After many years (far too many) I can now run trains again. Having completed my mini DCC++ controller (see here) I finally got stuck in and started building a new, smallish (1200 x 1800) layout - about the fourth restart in the last few decades. With Fase1 down (a small classification yard, loop around the periphery and a reverse loop) including 15 turnouts, I now need to control those turnouts - hence this post. Since my DCC++ controller is mobile only, the plan is to have a separate buss for accessories. With that in mind I have on breadboard: An enhanced accessory only version of the DCC++ base station, running on an ATtiny84, plus a 328P version of the planned accessory decoder. I am currently skipping the in-between DCC++ driver plus opto-isolater by connecting the base station's DCC drive signal directly to the Decoder DCC input. The decoder supports 6 servos and all is working as planned. This brings us to me needing advice/input from the more experienced RR modellers. Before I can proceed to building any decoders I need to make decisions as to powering the servos. There will eventually be around 30 servos. These little critters are not exactly frugal when it comes to current consumption. So, how do you connect and power them? Powering them off the DCC bus would be ideal. Reducing the wire clutter is a prime reason for using DCC decoders. However, that would require a rather hefty driver for a single DCC bus. An alternative would be a separate 5V power buss - one more bus. Some suggestions are a small power supply per servo, AC power cables all over the place - yikes, and rather expensive. Next could be a power supply per Decoder, down to about 5 larger supplies - still a lot power cables. Another possibility is to use multiple DCC drivers with their own buss each supplying, say, 3 Amp or so (I can go to about 5 Amp drivers relatively inexpensively). How do you guys with a lot of servos handle it? What are your experience as to power requirements? Any ideas/advice will be appreciated. Willem
Most commercial & DIY servo decoders have a separate DCC & 5V input. This way, your CC is protected from problems/ shorts on the modules. Usually when you power up, the servos jitter and draw a lot of power till the wait state. If during operations you throw a series of turnouts in one go, it will then also draw a lot power, which the CC can't supply. Commercially you can get decoder for one up to 16 servos and power for the servos. Some even include provision for signals and/or live frogs. DIY there is a lot on the wwww. Most also include 5V power circuit. On this board you can have a look at Geoff's effort in 17 servo Arduino. Or look in to I2C servo ( PCA9685: https://learn.adafruit.com/16-channel-pwm-servo-driver?view=all) setups. Paco (http://usuaris.tinet.cat/fmco/home_en.htm) has a simple and easy to set up 4 sever decoder. You'll find this circuit and adaption of it on www.

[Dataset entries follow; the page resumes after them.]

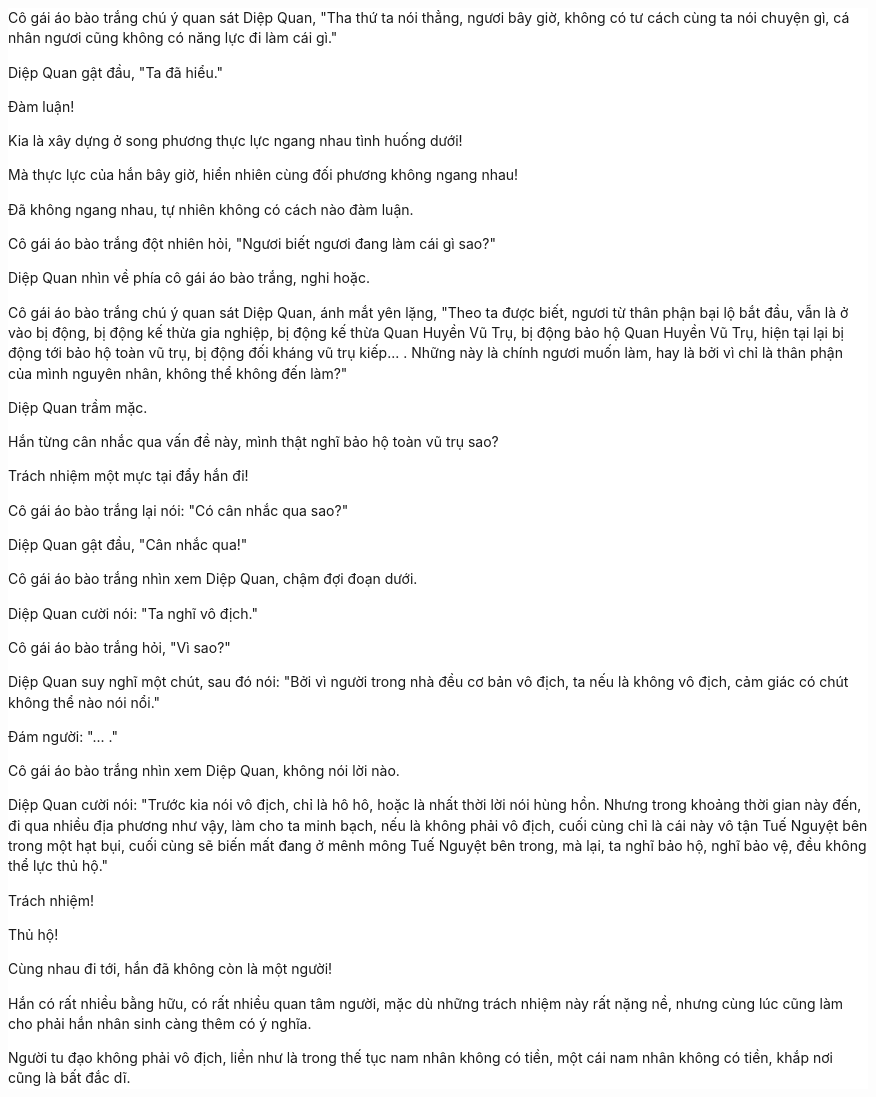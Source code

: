 Cô gái áo bào trắng chú ý quan sát Diệp Quan, "Tha thứ ta nói thẳng, ngươi bây giờ, không có tư cách cùng ta nói chuyện gì, cá nhân ngươi cũng không có năng lực đi làm cái gì."

Diệp Quan gật đầu, "Ta đã hiểu."

Đàm luận!

Kia là xây dựng ở song phương thực lực ngang nhau tình huống dưới!

Mà thực lực của hắn bây giờ, hiển nhiên cùng đối phương không ngang nhau!

Đã không ngang nhau, tự nhiên không có cách nào đàm luận.

Cô gái áo bào trắng đột nhiên hỏi, "Ngươi biết ngươi đang làm cái gì sao?"

Diệp Quan nhìn về phía cô gái áo bào trắng, nghi hoặc.

Cô gái áo bào trắng chú ý quan sát Diệp Quan, ánh mắt yên lặng, "Theo ta được biết, ngươi từ thân phận bại lộ bắt đầu, vẫn là ở vào bị động, bị động kế thừa gia nghiệp, bị động kế thừa Quan Huyền Vũ Trụ, bị động bảo hộ Quan Huyền Vũ Trụ, hiện tại lại bị động tới bảo hộ toàn vũ trụ, bị động đối kháng vũ trụ kiếp... . Những này là chính ngươi muốn làm, hay là bởi vì chỉ là thân phận của mình nguyên nhân, không thể không đến làm?"

Diệp Quan trầm mặc.

Hắn từng cân nhắc qua vấn đề này, mình thật nghĩ bảo hộ toàn vũ trụ sao?

Trách nhiệm một mực tại đẩy hắn đi!

Cô gái áo bào trắng lại nói: "Có cân nhắc qua sao?"

Diệp Quan gật đầu, "Cân nhắc qua!"

Cô gái áo bào trắng nhìn xem Diệp Quan, chậm đợi đoạn dưới.

Diệp Quan cười nói: "Ta nghĩ vô địch."

Cô gái áo bào trắng hỏi, "Vì sao?"

Diệp Quan suy nghĩ một chút, sau đó nói: "Bởi vì người trong nhà đều cơ bản vô địch, ta nếu là không vô địch, cảm giác có chút không thể nào nói nổi."

Đám người: "... ."

Cô gái áo bào trắng nhìn xem Diệp Quan, không nói lời nào.

Diệp Quan cười nói: "Trước kia nói vô địch, chỉ là hô hô, hoặc là nhất thời lời nói hùng hồn. Nhưng trong khoảng thời gian này đến, đi qua nhiều địa phương như vậy, làm cho ta minh bạch, nếu là không phải vô địch, cuối cùng chỉ là cái này vô tận Tuế Nguyệt bên trong một hạt bụi, cuối cùng sẽ biến mất đang ở mênh mông Tuế Nguyệt bên trong, mà lại, ta nghĩ bảo hộ, nghĩ bảo vệ, đều không thể lực thủ hộ."

Trách nhiệm!

Thủ hộ!

Cùng nhau đi tới, hắn đã không còn là một người!

Hắn có rất nhiều bằng hữu, có rất nhiều quan tâm người, mặc dù những trách nhiệm này rất nặng nề, nhưng cùng lúc cũng làm cho phải hắn nhân sinh càng thêm có ý nghĩa.

Người tu đạo không phải vô địch, liền như là trong thế tục nam nhân không có tiền, một cái nam nhân không có tiền, khắp nơi cũng là bất đắc dĩ.
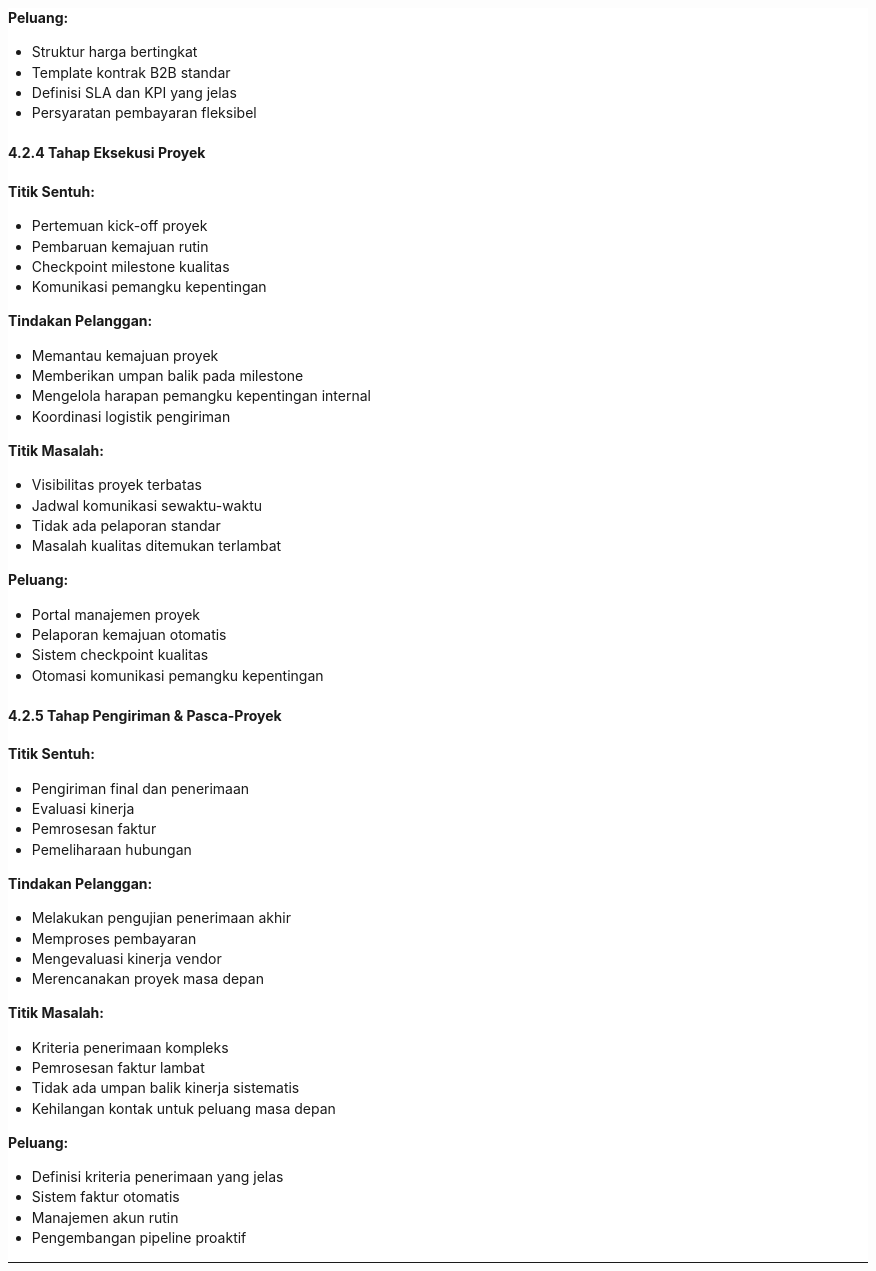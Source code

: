 **Peluang:**
- Struktur harga bertingkat
- Template kontrak B2B standar
- Definisi SLA dan KPI yang jelas
- Persyaratan pembayaran fleksibel

#### 4.2.4 Tahap Eksekusi Proyek
**Titik Sentuh:**
- Pertemuan kick-off proyek
- Pembaruan kemajuan rutin
- Checkpoint milestone kualitas
- Komunikasi pemangku kepentingan

**Tindakan Pelanggan:**
- Memantau kemajuan proyek
- Memberikan umpan balik pada milestone
- Mengelola harapan pemangku kepentingan internal
- Koordinasi logistik pengiriman

**Titik Masalah:**
- Visibilitas proyek terbatas
- Jadwal komunikasi sewaktu-waktu
- Tidak ada pelaporan standar
- Masalah kualitas ditemukan terlambat

**Peluang:**
- Portal manajemen proyek
- Pelaporan kemajuan otomatis
- Sistem checkpoint kualitas
- Otomasi komunikasi pemangku kepentingan

#### 4.2.5 Tahap Pengiriman & Pasca-Proyek
**Titik Sentuh:**
- Pengiriman final dan penerimaan
- Evaluasi kinerja
- Pemrosesan faktur
- Pemeliharaan hubungan

**Tindakan Pelanggan:**
- Melakukan pengujian penerimaan akhir
- Memproses pembayaran
- Mengevaluasi kinerja vendor
- Merencanakan proyek masa depan

**Titik Masalah:**
- Kriteria penerimaan kompleks
- Pemrosesan faktur lambat
- Tidak ada umpan balik kinerja sistematis
- Kehilangan kontak untuk peluang masa depan

**Peluang:**
- Definisi kriteria penerimaan yang jelas
- Sistem faktur otomatis
- Manajemen akun rutin
- Pengembangan pipeline proaktif

---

Hi Pieter. Thanks for the reply. Apologies for this late response, I have no real excuse. Yes, I am very aware of the general trend in the industry when it comes to powering servos. I also own a PCA9685 from adafruit (unfortunately the shield version). It does not quite allow what I am aiming for when it comes to controlling servos - maybe me not understanding it properly - and it needs a processor to drive it in anycase. Electronics and RRing, to me, is a synergy. I therefore am a die hart DIY when it comes to both. I need electronics to control my railroad, and need the Railroad to motivate the design and building of electronics. Geoff Bunza's 17 channel decoder provided me with a lot of ideas, and showed me how to a use and manage CVs in a decoder. I can only manage 6 servos per decoder since I need 3 pins per. One to drive/pulse the servo, one as a status bit and one to manually toggle the servo direction - 18 pins in total. By providing a status and toggle option I can, for example, automate turnout direction using a single detector in the frog side approach tracks. Since I am using a separate DCC bus, with a modified accessory only driver/base station, my interest initial was to find if anyone has used the DCC bus to also provide power to the servos and what their experience was. Judging from the response maybe people do not use servos. I am now able to read and write CVs from/to my accessory decoder via the DCC bus running in Mains/Operations mode, the only way to address individual decoders without having to connect them individually to a programming buss (I am also using a dedicated CV to read the turnout status from the decoder - necessary because of the additional manual option). This will probably make it impractical to provide high current via the DCC bus at the same time. I am, however, going to test that. I currently accept that I will most likely have to provide power via an additional 5V power buss. Willem
Some of the DIY modules draw the power for the servos from the track. If it is only upto maybe 8 servos and a few engines, a 2 to 3 Amp CC shouldn't have a big problem handling it. It adds a 7805 to the module to supply the power for the servos. But the much better way is that the modules uses a octo to isolate the DCC signal and a separate power supply input for the module. Quite a few of them also provide to daisy chain the modules. If you CC has a Xpresnet bus (or X-bus) there are TCO modules (up to 105 turnouts per module) for it. This way you can use your throttle and buttons to control your turn outs. And even with software, connected via a PC to your CC. During the week I came a cross a site or two where they advice against using I2C model railway to set servos. Main reason is that it has to be near the Arduinos (few cm) and electronic noise has a great influence on it. There is also a lot of suggestions of how to get a round it but nothing that is 100% successful. Have a look at this link: https://forum.arduino.cc/index.php?topic=315457.15 Similar to what you are working on. The one thing they have discovered it that not all the Arduinos (Uno for example) are equal. The different CPUs used in the boards have been messing around with the compiling of the code. The final code is near the end.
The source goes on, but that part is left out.